# INSTRUCTIONS FOR THE TASK
Output every entry below exactly as it is written.

-------- TASK INPUTS --------

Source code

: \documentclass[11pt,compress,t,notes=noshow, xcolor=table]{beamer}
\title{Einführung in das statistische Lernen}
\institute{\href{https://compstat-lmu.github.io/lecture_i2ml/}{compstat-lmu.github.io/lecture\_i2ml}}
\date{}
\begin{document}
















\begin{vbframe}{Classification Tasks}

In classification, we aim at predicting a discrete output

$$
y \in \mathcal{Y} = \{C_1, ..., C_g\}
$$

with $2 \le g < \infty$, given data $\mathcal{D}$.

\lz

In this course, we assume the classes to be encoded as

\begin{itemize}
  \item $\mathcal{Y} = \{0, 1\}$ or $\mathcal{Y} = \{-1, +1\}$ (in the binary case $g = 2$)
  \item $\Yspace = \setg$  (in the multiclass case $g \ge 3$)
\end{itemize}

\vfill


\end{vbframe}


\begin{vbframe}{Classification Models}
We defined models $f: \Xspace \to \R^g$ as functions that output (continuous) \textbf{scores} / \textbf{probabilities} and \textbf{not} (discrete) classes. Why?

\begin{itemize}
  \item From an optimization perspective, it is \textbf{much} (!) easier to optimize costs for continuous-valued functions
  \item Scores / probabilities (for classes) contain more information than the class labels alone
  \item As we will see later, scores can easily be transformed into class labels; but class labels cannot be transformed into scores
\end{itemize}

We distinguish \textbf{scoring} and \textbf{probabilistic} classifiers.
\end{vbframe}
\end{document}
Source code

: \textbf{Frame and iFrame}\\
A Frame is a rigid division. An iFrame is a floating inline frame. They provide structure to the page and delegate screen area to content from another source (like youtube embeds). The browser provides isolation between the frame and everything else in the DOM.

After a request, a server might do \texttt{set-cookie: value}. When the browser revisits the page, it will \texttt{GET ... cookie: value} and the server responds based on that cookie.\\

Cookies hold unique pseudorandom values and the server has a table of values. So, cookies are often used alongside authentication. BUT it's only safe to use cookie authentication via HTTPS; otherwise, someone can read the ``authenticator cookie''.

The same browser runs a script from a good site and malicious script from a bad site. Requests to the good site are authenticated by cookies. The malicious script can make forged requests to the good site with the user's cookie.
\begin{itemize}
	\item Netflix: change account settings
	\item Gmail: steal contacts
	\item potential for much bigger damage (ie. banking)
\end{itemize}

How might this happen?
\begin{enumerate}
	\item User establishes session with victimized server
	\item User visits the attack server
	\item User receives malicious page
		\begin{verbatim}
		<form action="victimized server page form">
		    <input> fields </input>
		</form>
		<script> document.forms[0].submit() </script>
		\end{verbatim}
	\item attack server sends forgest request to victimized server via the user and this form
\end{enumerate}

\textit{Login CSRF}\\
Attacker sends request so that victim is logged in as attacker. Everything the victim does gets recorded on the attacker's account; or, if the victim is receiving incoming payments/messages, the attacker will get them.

--------

# ANSWER TO THIS PROBLEM
Source code

: \documentclass[11pt,compress,t,notes=noshow, xcolor=table]{beamer}
\title{Einführung in das statistische Lernen}
\institute{\href{https://compstat-lmu.github.io/lecture_i2ml/}{compstat-lmu.github.io/lecture\_i2ml}}
\date{}
\begin{document}
















\begin{vbframe}{Classification Tasks}

In classification, we aim at predicting a discrete output

$$
y \in \mathcal{Y} = \{C_1, ..., C_g\}
$$

with $2 \le g < \infty$, given data $\mathcal{D}$.

\lz

In this course, we assume the classes to be encoded as

\begin{itemize}
  \item $\mathcal{Y} = \{0, 1\}$ or $\mathcal{Y} = \{-1, +1\}$ (in the binary case $g = 2$)
  \item $\Yspace = \setg$  (in the multiclass case $g \ge 3$)
\end{itemize}

\vfill


\end{vbframe}


\begin{vbframe}{Classification Models}
We defined models $f: \Xspace \to \R^g$ as functions that output (continuous) \textbf{scores} / \textbf{probabilities} and \textbf{not} (discrete) classes. Why?

\begin{itemize}
  \item From an optimization perspective, it is \textbf{much} (!) easier to optimize costs for continuous-valued functions
  \item Scores / probabilities (for classes) contain more information than the class labels alone
  \item As we will see later, scores can easily be transformed into class labels; but class labels cannot be transformed into scores
\end{itemize}

We distinguish \textbf{scoring} and \textbf{probabilistic} classifiers.
\end{vbframe}
\end{document}
Source code

: \textbf{Frame and iFrame}\\
A Frame is a rigid division. An iFrame is a floating inline frame. They provide structure to the page and delegate screen area to content from another source (like youtube embeds). The browser provides isolation between the frame and everything else in the DOM.

After a request, a server might do \texttt{set-cookie: value}. When the browser revisits the page, it will \texttt{GET ... cookie: value} and the server responds based on that cookie.\\

Cookies hold unique pseudorandom values and the server has a table of values. So, cookies are often used alongside authentication. BUT it's only safe to use cookie authentication via HTTPS; otherwise, someone can read the ``authenticator cookie''.

The same browser runs a script from a good site and malicious script from a bad site. Requests to the good site are authenticated by cookies. The malicious script can make forged requests to the good site with the user's cookie.
\begin{itemize}
	\item Netflix: change account settings
	\item Gmail: steal contacts
	\item potential for much bigger damage (ie. banking)
\end{itemize}

How might this happen?
\begin{enumerate}
	\item User establishes session with victimized server
	\item User visits the attack server
	\item User receives malicious page
		\begin{verbatim}
		<form action="victimized server page form">
		    <input> fields </input>
		</form>
		<script> document.forms[0].submit() </script>
		\end{verbatim}
	\item attack server sends forgest request to victimized server via the user and this form
\end{enumerate}

\textit{Login CSRF}\\
Attacker sends request so that victim is logged in as attacker. Everything the victim does gets recorded on the attacker's account; or, if the victim is receiving incoming payments/messages, the attacker will get them.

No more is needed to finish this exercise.